DIRECTIONS FOR THIS TASK: Write out the entries exactly, leaving out every picture.

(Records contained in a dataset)

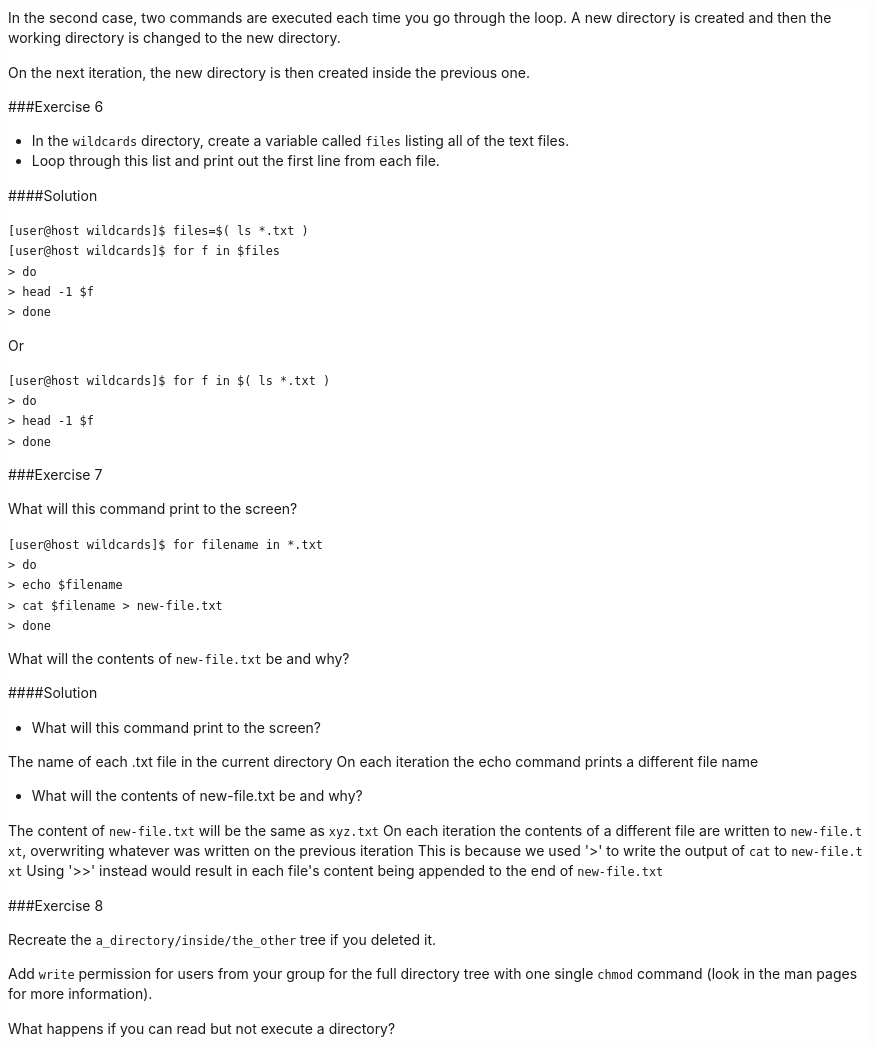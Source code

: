 In the second case, two commands are executed each time you go through the loop.
A new directory is created and then the working directory is changed to the new directory.

On the next iteration, the new directory is then created inside the previous one.

###Exercise 6

* In the `wildcards` directory, create a variable called `files` listing all of the text files.
* Loop through this list and print out the first line from each file.

####Solution

	[user@host wildcards]$ files=$( ls *.txt )
	[user@host wildcards]$ for f in $files
	> do
	> head -1 $f
	> done

Or

	[user@host wildcards]$ for f in $( ls *.txt )
	> do
	> head -1 $f
	> done
	
###Exercise 7

What will this command print to the screen?

	[user@host wildcards]$ for filename in *.txt
	> do
	> echo $filename
	> cat $filename > new-file.txt
	> done

What will the contents of `new-file.txt` be and why?

####Solution

* What will this command print to the screen?

The name of each .txt file in the current directory
On each iteration the echo command prints a different file name

* What will the contents of new-file.txt be and why?

The content of `new-file.txt` will be the same as `xyz.txt`
On each iteration the contents of a different file are written to `new-file.txt`, overwriting whatever was written on the previous iteration
This is because we used '>' to write the output of `cat` to `new-file.txt`
Using '>>' instead would result in each file's content being appended to the end of `new-file.txt`


###Exercise 8

Recreate the `a_directory/inside/the_other` tree if you deleted it.

Add `write` permission for users from your group for the full directory tree with one single `chmod` command (look in the man pages for more information).

What happens if you can read but not execute a directory?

FINISHED TASK:
Source code

: In the second case, two commands are executed each time you go through the loop.
A new directory is created and then the working directory is changed to the new directory.

On the next iteration, the new directory is then created inside the previous one.

###Exercise 6

* In the `wildcards` directory, create a variable called `files` listing all of the text files.
* Loop through this list and print out the first line from each file.

####Solution

	[user@host wildcards]$ files=$( ls *.txt )
	[user@host wildcards]$ for f in $files
	> do
	> head -1 $f
	> done

Or

	[user@host wildcards]$ for f in $( ls *.txt )
	> do
	> head -1 $f
	> done
	
###Exercise 7

What will this command print to the screen?

	[user@host wildcards]$ for filename in *.txt
	> do
	> echo $filename
	> cat $filename > new-file.txt
	> done

What will the contents of `new-file.txt` be and why?

####Solution

* What will this command print to the screen?

The name of each .txt file in the current directory
On each iteration the echo command prints a different file name

* What will the contents of new-file.txt be and why?

The content of `new-file.txt` will be the same as `xyz.txt`
On each iteration the contents of a different file are written to `new-file.txt`, overwriting whatever was written on the previous iteration
This is because we used '>' to write the output of `cat` to `new-file.txt`
Using '>>' instead would result in each file's content being appended to the end of `new-file.txt`


###Exercise 8

Recreate the `a_directory/inside/the_other` tree if you deleted it.

Add `write` permission for users from your group for the full directory tree with one single `chmod` command (look in the man pages for more information).

What happens if you can read but not execute a directory?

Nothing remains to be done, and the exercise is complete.